Prepare for 2024: Transfer pricing year-end considerations

2023 has been an eventful year in the world of transfer pricing and international tax— and 2024 is looking to keep up the high pace. Many key tax initiatives have progressed to a point that taxpayers can now consider their tax impact to a higher degree. Therefore, we have prepared an overview of the key considerations to carry forward into 2024. These have important implicants for transfer pricing and tax, and taxpayers should factor this into their plan for the future.


1. Year-end adjustments

The increased scrutiny on transfer pricing results, the ever-changing tax regulatory landscape (e.g., BEPS 2.0 and the newly proposed EU Directive), and the economic uncertainty highlight the importance of ensuring the necessary basis for year-end adjustments, if needed.

For taxpayers that have made acquisitions during the year, it is critical that they understand the applicable transfer pricing policies, identify the needed financial data to apply the policy, and book the appropriate transactions (with the correct related parties and the correct transactions for purposes of VAT and duties).
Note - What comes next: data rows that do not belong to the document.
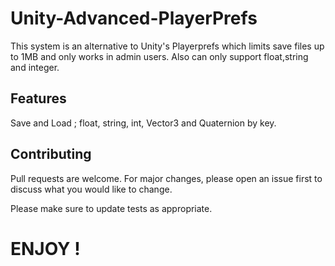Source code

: # Unity-Advanced-PlayerPrefs
This system is an alternative to Unity's Playerprefs which limits save files up to 1MB and only works in admin users. Also can only support float,string and integer.

## Features
Save and Load ; float, string, int, Vector3 and Quaternion by key.

## Contributing
Pull requests are welcome. For major changes, please open an issue first to discuss what you would like to change.

Please make sure to update tests as appropriate.


# ENJOY !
Taxpayers that are able to reflect year-end adjustments on their books for the year would avoid the necessity to perform adjustments after the books are closed and would likewise avoid the secondary adjustment consequences associated with those adjustments.

If taxpayers are struggling to make their year-end adjustments correctly or need to make large adjustments at year-end, they should be exploring operational transfer pricing (“OTP”) solutions. OTP refers to the implementation of transfer pricing policies to effectuate or account for them in an organisation’s financial statements. It includes gathering and wrangling data to apply the policies, setting transfer prices, and monitoring and calculating adjustments. 
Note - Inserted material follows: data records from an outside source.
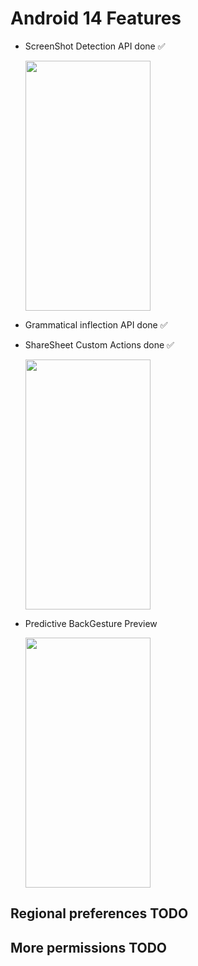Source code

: # Android 14 Features
- ScreenShot Detection API done ✅
  
  <img src="https://developer.android.com/static/about/versions/14/images/screenshot-detection.svg" width="200" height="400" />
  
- Grammatical inflection API done ✅
  
- ShareSheet Custom Actions done ✅

  <img src="https://developer.android.com/static/about/versions/14/images/sharesheet-android14.png" width="200" height="400" />
  
- Predictive BackGesture Preview
  
  <img src="https://developer.android.com/static/about/versions/14/images/predictive-back-settings-example.mp4" width="200" height="400" />

## Regional preferences TODO
## More permissions TODO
2. Changing transfer pricing compliance requirements

Transfer pricing documentation requirements continued to evolve this year, and it is important to assess the impact on compliance for 2024 and future years. Two key examples are (1) the updated U.K. transfer pricing documentation requirements that commenced earlier this year (April 2023) and (2) the complete overhaul of Brazil’s transfer pricing rules and the related compliance obligations.

There have been other important updates around the world, such as transfer pricing disclosures in Saudi Arabia and Kenya, changes to transfer pricing documentation and timing in Malaysia, and adoption of transfer pricing rules in the Seychelles. This will continue to be an evolving space going forward; specific countries to watch for transfer pricing changes include France, Canada, Korea, and Luxembourg.

3. Impending public Country-by-Country (CbC) Reporting

In the next few years, many taxpayers will need to disclose country-level data in some form. In Denmark, rules have already been passed to implement the EU's public CbC reporting directive, which will come into effect for calendar year 2025. This will impact both Danish and foreign-headquartered taxpayers, as they will all need to submit the public CbC report to the Danish company registry no later than 12 months after the financial year end (assuming they are in scope).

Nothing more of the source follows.